6 prangende vragen van een bijna-co
Plaats een reactieTerwijl andere Arts-in-Spe-bloggers al druk bezig zijn met hun coschappen en enthousiast verhalen delen over spannende casussen, sta ik nog aan de startlijn. Hoewel ik de wetenschappelijke stage en een bijbaantje in het ziekenhuis achter de rug heb, is mijn beeld van de coschappen voor een groot deel nog een mysterie dat ik alleen met mijn verbeelding kan inkleuren. Daarom neem ik jullie mee in de hersenspinsels van een coassistent die over een paar weken begint: zes van de vele prangende vragen die op dit moment door mijn hoofd dwarrelen.
1. Worden coassistenten echt op de proef gesteld met vragen uit het niets?
Gaan artsen me inderdaad ineens aankijken en vragen wat de oorzaak van iemands benauwdheid is, terwijl mijn hersenen enkel ‘uhhhh’ kunnen produceren? En laten we het maar niet hebben over de gevreesde anatomievragen van chirurgen. Of gebeurt dat alleen in ziekenhuisseries?
2. Geef je een begeleider een afscheidscadeau?
Deze vraag kwam op toen mijn wetenschappelijke stage eindigde. Mijn begeleidster was geweldig, dus ik gaf haar met liefde een doosje Ferrero Rocher. Maar wat is gebruikelijk? Een chocoladereep? Koekjes voor het hele team? Of is er een ongeschreven ziekenhuisregel dat je gewoon stilletjes verdwijnt en hoopt dat niemand doorheeft dat je ooit daar was?
3. Hoe lastig is het om het vak van het team te onderscheiden?
Soms heb je een geweldig coschap met een fantastisch team, maar betekent dat ook dat het vakgebied bij je past? Hoe weet ik of ik echt enthousiast ben over een specialisme of gewoon omringd word door aardige en inspirerende mensen?
4. Hoe onthoud ik in hemelsnaam al die namen?

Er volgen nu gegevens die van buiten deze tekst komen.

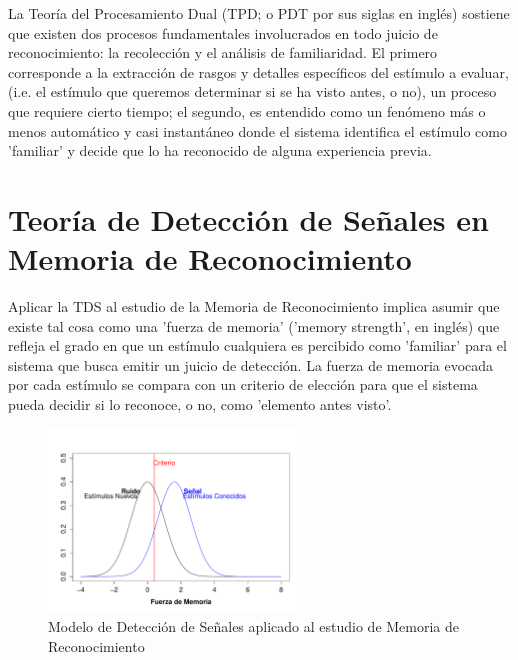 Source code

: La Teoría del Procesamiento Dual (TPD; o PDT por sus siglas en inglés) sostiene que existen dos procesos fundamentales involucrados en todo juicio de reconocimiento: la recolección y el análisis de familiaridad. El primero corresponde a la extracción de rasgos y detalles específicos del estímulo a evaluar, (i.e. el estímulo que queremos determinar si se ha visto antes, o no), un proceso que requiere cierto tiempo; el segundo, es entendido como un fenómeno más o menos automático y casi instantáneo donde el sistema identifica el estímulo como 'familiar' y decide que lo ha reconocido de alguna experiencia previa. 


\section{Teoría de Detección de Señales en Memoria de Reconocimiento}
Aplicar la TDS al estudio de la Memoria de Reconocimiento implica asumir que existe tal cosa como una 'fuerza de memoria' ('memory strength', en inglés) que refleja el grado en que un estímulo cualquiera es percibido como 'familiar' para el sistema que busca emitir un juicio de detección. La fuerza de memoria evocada por cada estímulo se compara con un criterio de elección para que el sistema pueda decidir si lo reconoce, o no, como 'elemento antes visto'.\\ 

\begin{figure}[th]
\centering
\includegraphics[width=0.60\textwidth]{Figures/RM_SDT_1} 
\decoRule
\caption[SDT en Memoria de Reconocimiento]{Modelo de Detección de Señales aplicado al estudio de Memoria de Reconocimiento}
\label{fig:RM_SDT_1}
\end{figure}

Tientallen artsen, verpleegkundigen en patiënten op een dag—een ramp voor mensen zoals ik die slecht zijn in namen onthouden. Bestaat er een geheime coassistententruc om niet telkens hulpeloos rond te kijken in de hoop dat iemand anders de naam van je collega zegt? Hoe zorg ik ervoor dat ik patiënten netjes ‘meneer Jansen’ noem in plaats van ‘die met de pancreatitis’?
5. Wanneer wordt een patiënt een ‘u’ in plaats van een ‘je’?
Ligt de grens bij 40? Of ga je op gevoel af en zeg je ‘je’ tegen iedereen die vriendelijk lacht en het niet erg lijkt te vinden zo genoemd te worden? Je wilt niet onbeleefd zijn, maar ook niemand ouder laten voelen dan nodig. En wat als zij míj ‘u’ noemen?
6. Na hoe vaak hechten of bloedprikken wordt het normaal?
Op dit moment voelt het alsof mijn eerste hechting of prik een zenuwslopende missie wordt. Wanneer zal het routine worden? Na de tiende keer? Of kan ik pas na de vijftigste keer prikken tegelijkertijd praten over wat ik 's avonds ga eten?
Voorlopig blijven deze vragen onbeantwoord. Maar hopelijk lach ik hier over een paar maanden om terwijl ik achteloos bloedprik. Misschien schrijf ik dan een blog waarin ik precies uitleg hoe het allemaal vanzelfsprekend werd (of hoe ik nog steeds stiekem namen op mijn hand moet schrijven).